What is needed. Going line by line through the data below, how many lines contain the word "pages"? Give only the number.

Stored data
+--

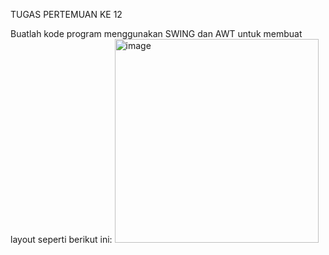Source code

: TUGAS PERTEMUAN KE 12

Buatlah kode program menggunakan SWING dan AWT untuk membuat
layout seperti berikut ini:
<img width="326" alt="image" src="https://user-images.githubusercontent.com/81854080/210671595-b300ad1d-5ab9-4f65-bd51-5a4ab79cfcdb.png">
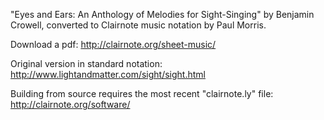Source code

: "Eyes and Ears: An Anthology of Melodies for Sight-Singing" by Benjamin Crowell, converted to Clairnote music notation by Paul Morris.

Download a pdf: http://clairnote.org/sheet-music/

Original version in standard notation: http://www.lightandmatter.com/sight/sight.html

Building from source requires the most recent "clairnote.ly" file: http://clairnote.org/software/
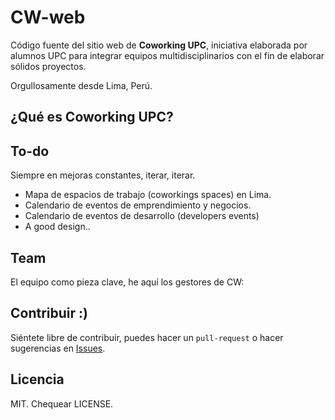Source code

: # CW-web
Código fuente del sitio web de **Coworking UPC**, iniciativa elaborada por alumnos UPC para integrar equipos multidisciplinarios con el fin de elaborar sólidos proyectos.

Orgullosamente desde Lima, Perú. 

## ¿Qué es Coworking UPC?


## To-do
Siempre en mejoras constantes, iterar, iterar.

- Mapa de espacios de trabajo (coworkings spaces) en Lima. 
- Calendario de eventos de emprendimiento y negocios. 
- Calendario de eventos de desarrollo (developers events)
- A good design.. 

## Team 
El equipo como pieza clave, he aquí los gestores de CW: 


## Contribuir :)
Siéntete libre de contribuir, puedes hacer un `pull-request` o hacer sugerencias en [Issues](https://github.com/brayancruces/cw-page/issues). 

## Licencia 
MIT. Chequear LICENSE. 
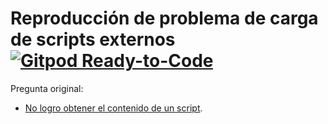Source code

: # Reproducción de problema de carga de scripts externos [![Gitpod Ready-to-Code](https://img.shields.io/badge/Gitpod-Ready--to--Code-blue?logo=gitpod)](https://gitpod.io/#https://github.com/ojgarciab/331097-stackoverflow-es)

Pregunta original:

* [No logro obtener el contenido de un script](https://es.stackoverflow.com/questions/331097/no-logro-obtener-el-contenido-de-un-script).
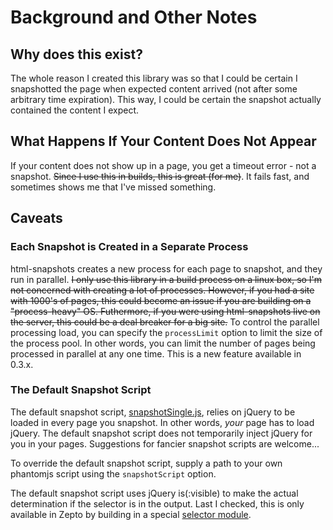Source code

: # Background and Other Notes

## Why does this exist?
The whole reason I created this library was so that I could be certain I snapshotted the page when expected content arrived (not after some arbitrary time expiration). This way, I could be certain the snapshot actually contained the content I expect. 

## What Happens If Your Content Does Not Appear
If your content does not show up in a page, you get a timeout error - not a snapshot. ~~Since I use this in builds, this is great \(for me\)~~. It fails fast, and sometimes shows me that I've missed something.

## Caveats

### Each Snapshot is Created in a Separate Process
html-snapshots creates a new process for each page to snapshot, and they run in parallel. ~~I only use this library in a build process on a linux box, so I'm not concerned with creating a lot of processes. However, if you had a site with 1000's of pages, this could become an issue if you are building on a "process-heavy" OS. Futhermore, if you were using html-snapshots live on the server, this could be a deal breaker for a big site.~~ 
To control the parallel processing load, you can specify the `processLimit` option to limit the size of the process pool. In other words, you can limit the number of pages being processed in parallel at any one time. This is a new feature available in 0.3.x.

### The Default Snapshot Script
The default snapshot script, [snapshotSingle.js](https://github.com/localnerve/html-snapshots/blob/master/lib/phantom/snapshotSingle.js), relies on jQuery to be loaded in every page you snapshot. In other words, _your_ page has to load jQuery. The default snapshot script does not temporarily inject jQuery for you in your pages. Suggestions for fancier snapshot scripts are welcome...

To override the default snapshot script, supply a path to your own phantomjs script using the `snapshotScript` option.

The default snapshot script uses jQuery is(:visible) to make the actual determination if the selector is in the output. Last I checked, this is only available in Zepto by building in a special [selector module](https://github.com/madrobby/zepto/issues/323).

+--

Task output. 3